They seemed to struggle getting the car details right. I guess 80% of cars in Africa are Toyotas and either they either don’t see many Land Rovers or, knowing how much we’ve spent fixing Trigger’s Broom, they made a Freudian slip…
For some reason (a bit like the Chinese) the East Africans constantly mix up their ‘L’ and their ‘R’.
From Deans Camp at Chipata it was only a 4 hour ‘hop’ along an excellent new tar road to Bridge Camp, where the rains have almost completely revived the Luangua River since our last visit.
From there, another 4 hour hop the next day, back to Eureka Camp just south of Lusaka.
Despite being only 10km from the Lusaka City (a bit of a dump, but rapidly expanding as wealthy ‘whites’ and almost certainly corrupt local ministers make ever increasing fortunes charging wasteful USA and European NGO’s outrageous rents) it’s wonderful to be able to wake up to kudu, impala, giraffe and zebra wandering around the tent…
…or trying to hide whilst watching you as you eat breakfast.
The Zebra actually wander around as if they own the place and appeared the moment we arrived. As soon as I started setting up the kitchen and stove to make dinner, one chap decided that he had an itch he couldn’t scratch and the stone worktop would do the job nicely.
Having been in Africa now for over 3 years, we’ve pretty much become immune to flies and bugs buzzing around us, landing on our skin, clothes, cooking equipment, plates, etc. In fact it’s almost an unwritten rule now that if something smaller than a finger nail lands on your plate, don’t moan about it: man-up and just carry on eating.
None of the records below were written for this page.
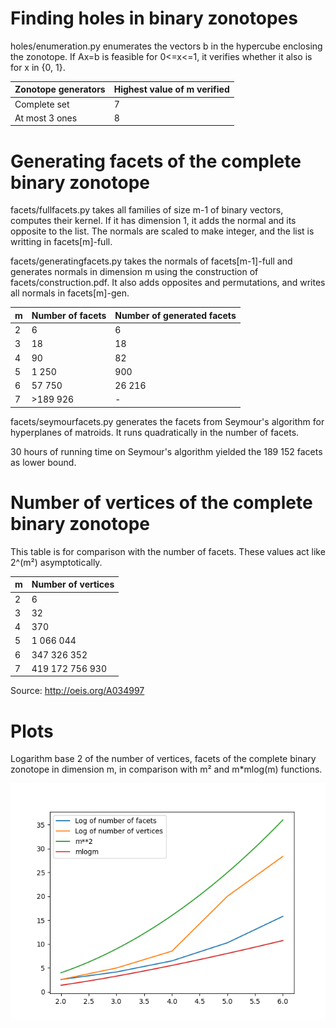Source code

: # Finding holes in binary zonotopes

holes/enumeration.py enumerates the vectors b in the hypercube enclosing the zonotope. If Ax=b is feasible for 0<=x<=1, it verifies whether it also is for x in {0, 1}.

|  Zonotope generators | Highest value of m verified |
| -------------------- | --------------------------- |
| Complete set         |             7               |
| At most 3 ones       |             8               |

# Generating facets of the complete binary zonotope

facets/fullfacets.py takes all families of size m-1 of binary vectors, computes their kernel. If it has dimension 1, it adds the normal and its opposite to the list. The normals are scaled to make integer, and the list is writting in facets[m]-full.

facets/generatingfacets.py takes the normals of facets[m-1]-full and generates normals in dimension m using the construction of facets/construction.pdf. It also adds opposites and permutations, and writes all normals in facets[m]-gen.

|  m  | Number of facets | Number of generated facets |
| --- | ---------------- | -------------------------- |
|  2  |        6         |             6              |
|  3  |        18        |             18             |
|  4  |        90        |             82             |
|  5  |      1 250       |            900             |
|  6  |      57 750      |           26 216           |
|  7  |     >189 926     |             -              |

facets/seymourfacets.py generates the facets from Seymour's algorithm for hyperplanes of matroids. It runs quadratically in the number of facets.

30 hours of running time on Seymour's algorithm yielded the 189 152 facets as lower bound.

# Number of vertices of the complete binary zonotope

This table is for comparison with the number of facets. These values act like 2^(m²) asymptotically.

|  m  | Number of vertices | 
| --- | ------------------ |
|  2  |          6         |
|  3  |          32        |
|  4  |         370        |
|  5  |      1 066 044     |
|  6  |     347 326 352    | 
|  7  |   419 172 756 930  |

Source: http://oeis.org/A034997

# Plots

Logarithm base 2 of the number of vertices, facets of the complete binary zonotope in dimension m, in comparison with m² and m\*mlog(m) functions. 

![plot](https://github.com/Mattuuuuh/binaryZonotope/blob/main/plots/facetsandvertices.png?raw=true)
You have to draw the line somewhere though. This zebra wasn’t just scratching his backside – he seemed to be making some sort of comment about my camp-cooking skills.
While at Eureka we also got a very welcome surprise visit from friends Ian and Solveig, who we last bumped into in Nairobi. At that time they were heading back home to S Africa to sort out some business issues, having curtailed their original plan to drive north and into Europe.
They’re currently on a whistle-stop trip up to Rwanda / Uganda, heard we were in the area and just ‘dropped by’ to catch up with us over a cold beer. Great to see them again and hope to catch up again in SA later in the year.
From Lusaka we made a slow 2-day hop back to Livingstone. We stopped overnight at The Moorings and witnessed a sighting of what must surely be some of the rarest animals we have seen in Africa.
We’ve seen more leopards than horses!
Once again we ended up at Maramba River Lodge, in Livingstone. I’m not sure where actually qualifies as our second home in Africa – Maramba, Chitimba or Kasese? Whatever, it’s a pleasure to be at any of them.
What a change in Zambia though since we left only 3 months ago. The place is so green and lush. They’ve had heavy rains, probably the heaviest for 7 years and the locals are really suffering now from their crops being flooded (rather than parched).
There has been so much rain that the water-hyacinth choked Maramba river has completely cleared and is full of water (one minute sparkling green / silver as the flood waters sweep down from their source 100km away and wash everything into the Zambezi, the next minute sluggish chocolate milk). One day alone, the river rose almost 1 metre with the flood waters.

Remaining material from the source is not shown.